Midler’s case is different from Motschenbacher’s. He and his car were physically used by the tobacco company’s ad; he made part of his living out of giving commercial endorsements. But, as Judge Koelsch expressed it in Motschenbacher, California will recognize an injury from “an appropriation of the attributes of one’s identity.” Id. at 824. It was irrelevant that Motschenbacher could not be identified in the ad. The ad suggested that it was he. The ad did so by emphasizing signs or symbols associated with him. In the same way the defendants here used an imitation to convey the impression that Midler was singing for them.

Why did the defendants ask Midler to sing if her voice was not of value to them? Why did they studiously acquire the services of a sound-alike and instruct her to imitate Midler if Midler’s voice was not of value to them? What they sought was an attribute of Midler’s identity. Its value was what the market would have paid for Midler to have sung the commercial in person.
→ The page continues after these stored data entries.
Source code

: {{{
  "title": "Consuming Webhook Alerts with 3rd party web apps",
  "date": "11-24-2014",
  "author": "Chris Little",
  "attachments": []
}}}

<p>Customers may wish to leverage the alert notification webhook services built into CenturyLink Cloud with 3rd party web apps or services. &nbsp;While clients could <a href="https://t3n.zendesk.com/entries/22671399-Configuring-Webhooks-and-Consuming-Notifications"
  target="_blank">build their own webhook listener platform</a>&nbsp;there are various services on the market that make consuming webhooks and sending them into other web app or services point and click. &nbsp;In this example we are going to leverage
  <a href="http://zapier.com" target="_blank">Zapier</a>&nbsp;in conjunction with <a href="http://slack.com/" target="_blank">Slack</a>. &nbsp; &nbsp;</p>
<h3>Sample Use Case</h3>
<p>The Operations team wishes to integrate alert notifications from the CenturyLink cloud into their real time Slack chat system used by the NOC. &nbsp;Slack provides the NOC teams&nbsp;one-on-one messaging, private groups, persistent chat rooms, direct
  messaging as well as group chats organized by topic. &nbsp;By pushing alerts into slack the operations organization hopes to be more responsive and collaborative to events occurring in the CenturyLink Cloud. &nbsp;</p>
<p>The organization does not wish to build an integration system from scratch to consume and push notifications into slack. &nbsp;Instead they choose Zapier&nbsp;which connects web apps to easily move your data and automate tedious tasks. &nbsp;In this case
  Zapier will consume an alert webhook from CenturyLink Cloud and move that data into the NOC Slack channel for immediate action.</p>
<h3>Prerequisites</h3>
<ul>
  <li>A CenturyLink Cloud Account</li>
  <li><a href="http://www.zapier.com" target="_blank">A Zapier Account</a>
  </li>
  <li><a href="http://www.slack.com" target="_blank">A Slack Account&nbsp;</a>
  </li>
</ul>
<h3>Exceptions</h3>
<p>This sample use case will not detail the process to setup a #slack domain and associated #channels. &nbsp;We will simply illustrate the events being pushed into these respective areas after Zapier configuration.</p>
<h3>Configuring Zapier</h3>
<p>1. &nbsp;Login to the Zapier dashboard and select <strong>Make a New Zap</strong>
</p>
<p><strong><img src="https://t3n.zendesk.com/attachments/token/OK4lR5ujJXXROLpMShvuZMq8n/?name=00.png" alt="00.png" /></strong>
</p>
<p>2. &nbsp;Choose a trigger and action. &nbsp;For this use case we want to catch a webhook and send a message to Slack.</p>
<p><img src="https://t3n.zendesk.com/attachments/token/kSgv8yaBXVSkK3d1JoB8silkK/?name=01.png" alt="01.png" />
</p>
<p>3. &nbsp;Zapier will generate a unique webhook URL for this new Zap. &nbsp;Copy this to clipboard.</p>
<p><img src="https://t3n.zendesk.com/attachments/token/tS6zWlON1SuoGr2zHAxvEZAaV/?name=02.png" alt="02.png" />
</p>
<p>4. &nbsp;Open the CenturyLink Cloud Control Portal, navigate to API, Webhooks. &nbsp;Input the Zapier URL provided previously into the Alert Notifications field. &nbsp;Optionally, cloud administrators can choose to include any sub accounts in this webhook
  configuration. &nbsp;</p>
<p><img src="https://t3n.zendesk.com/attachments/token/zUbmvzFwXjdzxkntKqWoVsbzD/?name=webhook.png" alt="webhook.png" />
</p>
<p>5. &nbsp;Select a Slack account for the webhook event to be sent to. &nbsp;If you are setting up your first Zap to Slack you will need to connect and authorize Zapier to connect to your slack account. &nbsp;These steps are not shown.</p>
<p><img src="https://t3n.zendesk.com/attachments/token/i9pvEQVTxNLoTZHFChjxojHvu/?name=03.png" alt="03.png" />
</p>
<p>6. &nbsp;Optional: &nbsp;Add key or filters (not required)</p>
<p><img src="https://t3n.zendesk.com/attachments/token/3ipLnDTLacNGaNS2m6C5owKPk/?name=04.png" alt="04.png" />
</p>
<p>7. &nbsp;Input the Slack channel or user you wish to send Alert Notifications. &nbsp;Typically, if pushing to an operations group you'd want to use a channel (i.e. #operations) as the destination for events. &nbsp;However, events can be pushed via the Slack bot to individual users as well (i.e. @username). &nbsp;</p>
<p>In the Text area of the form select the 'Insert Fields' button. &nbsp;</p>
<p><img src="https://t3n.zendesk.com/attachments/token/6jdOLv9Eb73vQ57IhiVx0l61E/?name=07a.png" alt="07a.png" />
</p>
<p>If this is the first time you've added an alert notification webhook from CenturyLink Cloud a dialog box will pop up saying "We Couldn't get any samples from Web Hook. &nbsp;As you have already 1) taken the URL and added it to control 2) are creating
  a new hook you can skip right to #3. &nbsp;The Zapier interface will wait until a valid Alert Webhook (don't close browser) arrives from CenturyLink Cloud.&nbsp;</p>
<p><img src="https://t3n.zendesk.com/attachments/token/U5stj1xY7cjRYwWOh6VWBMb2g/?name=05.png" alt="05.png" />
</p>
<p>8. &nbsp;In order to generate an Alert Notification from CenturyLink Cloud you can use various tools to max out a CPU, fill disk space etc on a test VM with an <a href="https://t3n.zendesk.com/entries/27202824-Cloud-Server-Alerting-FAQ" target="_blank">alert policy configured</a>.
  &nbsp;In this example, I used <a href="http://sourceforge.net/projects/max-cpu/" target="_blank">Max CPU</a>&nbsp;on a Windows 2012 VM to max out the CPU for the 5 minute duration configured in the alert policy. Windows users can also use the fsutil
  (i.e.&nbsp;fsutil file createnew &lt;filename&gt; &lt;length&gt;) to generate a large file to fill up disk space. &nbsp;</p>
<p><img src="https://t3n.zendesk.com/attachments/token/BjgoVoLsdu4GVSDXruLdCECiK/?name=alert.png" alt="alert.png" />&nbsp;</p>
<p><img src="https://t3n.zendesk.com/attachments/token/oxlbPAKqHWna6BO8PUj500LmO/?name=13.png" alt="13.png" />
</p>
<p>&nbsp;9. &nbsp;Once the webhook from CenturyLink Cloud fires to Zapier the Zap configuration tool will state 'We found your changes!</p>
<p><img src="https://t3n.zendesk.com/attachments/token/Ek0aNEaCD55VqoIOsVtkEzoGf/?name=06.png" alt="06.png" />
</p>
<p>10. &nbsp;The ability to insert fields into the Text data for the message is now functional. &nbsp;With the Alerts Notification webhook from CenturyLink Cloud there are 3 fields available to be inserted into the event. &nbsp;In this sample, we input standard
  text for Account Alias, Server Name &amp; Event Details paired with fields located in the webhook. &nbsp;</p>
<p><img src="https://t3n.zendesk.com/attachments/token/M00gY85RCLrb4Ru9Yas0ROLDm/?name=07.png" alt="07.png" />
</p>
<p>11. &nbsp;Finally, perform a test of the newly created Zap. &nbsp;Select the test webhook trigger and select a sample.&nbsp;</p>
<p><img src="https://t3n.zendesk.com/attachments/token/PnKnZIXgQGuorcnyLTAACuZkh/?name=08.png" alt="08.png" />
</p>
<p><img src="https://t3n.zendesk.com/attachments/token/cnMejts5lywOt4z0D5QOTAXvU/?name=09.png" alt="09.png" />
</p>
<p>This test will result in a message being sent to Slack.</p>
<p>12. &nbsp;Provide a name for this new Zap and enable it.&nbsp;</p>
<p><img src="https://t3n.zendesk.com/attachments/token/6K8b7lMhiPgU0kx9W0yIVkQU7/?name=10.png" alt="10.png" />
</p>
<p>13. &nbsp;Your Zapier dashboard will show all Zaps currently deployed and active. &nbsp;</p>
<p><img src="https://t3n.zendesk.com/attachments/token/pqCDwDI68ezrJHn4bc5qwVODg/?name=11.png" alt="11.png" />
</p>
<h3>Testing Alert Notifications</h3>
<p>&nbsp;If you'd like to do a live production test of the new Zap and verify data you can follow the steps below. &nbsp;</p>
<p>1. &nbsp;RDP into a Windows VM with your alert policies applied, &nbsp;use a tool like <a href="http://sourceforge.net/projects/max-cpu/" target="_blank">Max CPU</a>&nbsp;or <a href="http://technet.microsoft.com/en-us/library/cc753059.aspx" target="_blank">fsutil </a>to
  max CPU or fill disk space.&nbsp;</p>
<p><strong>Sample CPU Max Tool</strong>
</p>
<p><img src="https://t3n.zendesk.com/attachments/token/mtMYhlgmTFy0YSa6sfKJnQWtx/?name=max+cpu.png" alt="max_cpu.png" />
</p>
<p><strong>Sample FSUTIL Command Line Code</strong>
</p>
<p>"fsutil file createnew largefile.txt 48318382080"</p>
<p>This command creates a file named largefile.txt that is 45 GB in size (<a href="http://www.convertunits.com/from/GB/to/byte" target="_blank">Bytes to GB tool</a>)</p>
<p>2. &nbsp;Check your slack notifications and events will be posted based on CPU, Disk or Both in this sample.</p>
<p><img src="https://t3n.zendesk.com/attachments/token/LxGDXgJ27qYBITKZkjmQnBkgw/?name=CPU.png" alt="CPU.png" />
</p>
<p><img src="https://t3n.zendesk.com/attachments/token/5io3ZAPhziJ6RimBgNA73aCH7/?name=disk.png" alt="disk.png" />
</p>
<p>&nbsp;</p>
A voice is more distinctive and more personal than the automobile accouterments protected in Motschenbacher. A voice is as distinctive and personal as a face. The human voice is one of the most palpable ways identity is manifested. We are all aware that a friend is at once known by a few words on the phone. At a philosophical level it has been observed that with the sound of a voice, “the other stands before me.” D. Ihde, Listening and Voice 77 (1976). A fortiori, these observations hold true of singing, especially singing by a singer of renown. The singer manifests herself in the song. To impersonate her voice is to pirate her identity. See W. Keeton, D. Dobbs, R. Keeton, D. Owen, Prosser & Keeton on Torts 852 (5th ed. 1984).

We need not and do not go so far as to hold that every imitation of a voice to advertise merchandise is actionable. We hold only that when a distinctive voice of a professional singer is widely known and is deliberately imitated in order to sell a product, the sellers have appropriated what is not theirs and have committed a tort in California. Midler has made a showing, sufficient to defeat summary judgment, that the defendants here for their own profit in selling their product did appropriate part of her identity.
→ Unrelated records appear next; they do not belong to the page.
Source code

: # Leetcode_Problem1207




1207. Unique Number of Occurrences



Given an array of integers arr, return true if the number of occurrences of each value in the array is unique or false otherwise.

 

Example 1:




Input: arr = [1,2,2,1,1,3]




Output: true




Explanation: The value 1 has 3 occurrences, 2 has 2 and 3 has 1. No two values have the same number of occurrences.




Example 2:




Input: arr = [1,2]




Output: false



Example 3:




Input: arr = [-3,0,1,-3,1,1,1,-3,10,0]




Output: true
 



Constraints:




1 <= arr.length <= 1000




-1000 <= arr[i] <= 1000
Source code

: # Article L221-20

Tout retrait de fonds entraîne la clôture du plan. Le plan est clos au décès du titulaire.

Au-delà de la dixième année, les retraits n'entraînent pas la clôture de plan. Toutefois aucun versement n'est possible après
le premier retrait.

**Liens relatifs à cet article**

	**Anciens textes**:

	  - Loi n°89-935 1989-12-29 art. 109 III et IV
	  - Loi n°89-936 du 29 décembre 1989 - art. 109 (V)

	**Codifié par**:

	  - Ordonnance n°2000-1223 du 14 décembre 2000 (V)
Reversed and Remanded for Trial.

[The case was later tried before a jury, which awarded Bette Midler $400,000 in compensatory damages. The judge ruled against her punitive damages claim. Both sides appealed, and the trial court judgment was upheld in an unpublished opinion of the Ninth Circuit noted at 944 F.2d 909 (9th Cir. 1991) and reported at 1991 WL 185170.]

*****

The extent to which celebrities should be able to control their famous ways of doing things as intellectual property continues to be a matter of disagreement. The intellectual property at issue in the following case is Vanna White’s inimitable style of performing on the television program, “Wheel of Fortune”. Photographs both of Ms. White and of the offending advertisement were attached as an appendix to the dissenting opinion of Judge Kozinski and are reproduced below at pages 37 and 37.

White v. Samsung Electronics America, Inc.
971 F.2d 1395 (9th Cir. 1992)
GOODWIN, Senior Circuit Judge:

This case involves a promotional “fame and fortune” dispute. In running a particular advertisement without Vanna White’s permission, defendants Samsung Electronics America, Inc. (Samsung) and David Deutsch Associates, Inc. (Deutsch) attempted to capitalize on White’s fame to enhance their fortune. White sued, alleging infringement of various intellectual property rights, but the district court granted summary judgment in favor of the defendants. We affirm in part, reverse in part, and remand.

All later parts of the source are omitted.